Baptism. One of the seven sacraments of the Catholic Church, and one of the two major sacraments recognised by the Anglican Church. It is a process by which an individual becomes a Christian, through the symbolic administration of water. Central to the life of a Medieval parish, images of it taking place can be seen on seven sacrament fonts.
Many religions throughout history have used water as a symbol of initiation. In the Christian faith, water symbolizes a washing away of Original Sin, and a new beginning. Christ was himself baptised in the Gospels, an act seen as symbolic of the start of his ministry.
For Catholics and most Anglicans, infant baptism is the means by which a child enters into the family of the church. A few evangelical Anglican congregations frown on infant baptism, preferring adult baptism as a sign of conversion.
The liturgy of baptism takes place at the font, either as a separate service, or, increasingly, as part of the regular Sunday congregational worship. In an Anglican ceremony, usually holy water alone is administered, while a Catholic ceremony also uses holy oil, a lighted candle and a white garment. Some Anglo-catholic churches use this Catholic rite. Baptism is colloquially referred to as 'Christening' by many English people, although in fact this is just one small part of the rite.
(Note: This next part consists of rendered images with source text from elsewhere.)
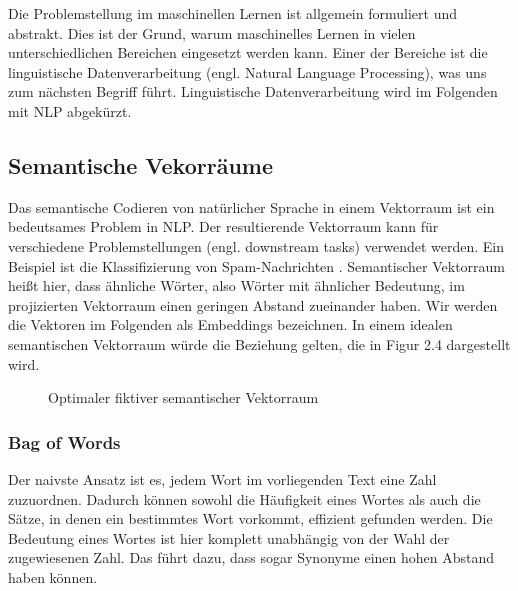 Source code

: \documentclass[12pt,letterpaper,ngerman]{article}
\begin{document}
Die Problemstellung im maschinellen Lernen ist allgemein formuliert und abstrakt.
Dies ist der Grund, warum maschinelles Lernen in vielen unterschiedlichen 
Bereichen eingesetzt werden kann. Einer der Bereiche ist die linguistische
Datenverarbeitung (engl. Natural Language Processing), was uns zum nächsten 
Begriff führt. Linguistische Datenverarbeitung wird im Folgenden mit NLP abgekürzt.

\subsection{Semantische Vekorräume}
Das semantische Codieren von natürlicher Sprache in einem Vektorraum 
ist ein bedeutsames Problem in NLP. %
Der resultierende Vektorraum kann
für verschiedene Problemstellungen (engl. downstream tasks) verwendet
werden. Ein Beispiel ist die Klassifizierung von Spam-Nachrichten 
\cite{Ball2019}.
Semantischer Vektorraum heißt hier, dass ähnliche Wörter, also Wörter 
mit ähnlicher Bedeutung, im projizierten Vektorraum einen geringen 
Abstand zueinander haben. Wir werden die Vektoren im Folgenden als
Embeddings bezeichnen. In einem idealen semantischen Vektorraum würde 
die Beziehung gelten, die in Figur 2.4 dargestellt wird.
\begin{figure}[H]
  \begin{center}
  \end{center}
  \caption{Optimaler fiktiver semantischer Vektorraum}
\end{figure}
\subsubsection{Bag of Words}
Der naivste Ansatz ist es, jedem Wort im vorliegenden Text eine Zahl 
zuzuordnen. Dadurch können sowohl die Häufigkeit eines Wortes als auch
die Sätze, in denen ein bestimmtes Wort vorkommt, effizient gefunden 
werden. Die Bedeutung eines Wortes ist hier komplett unabhängig von 
der Wahl der zugewiesenen Zahl. Das führt dazu, dass sogar Synonyme einen
hohen Abstand haben können.
\end{document}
All the major Christian churches in Britain, with the exception of some of those in the Baptist tradition, recognise baptism celebrated in each others' churches as equally valid. The only proviso is that it must have been administered in the name of the Holy Trinity. Technically speaking, any Christian can baptise another person, although canon law in both Anglican and Catholic Churches requires that it should be done by an ordained minister or priest where this is possible.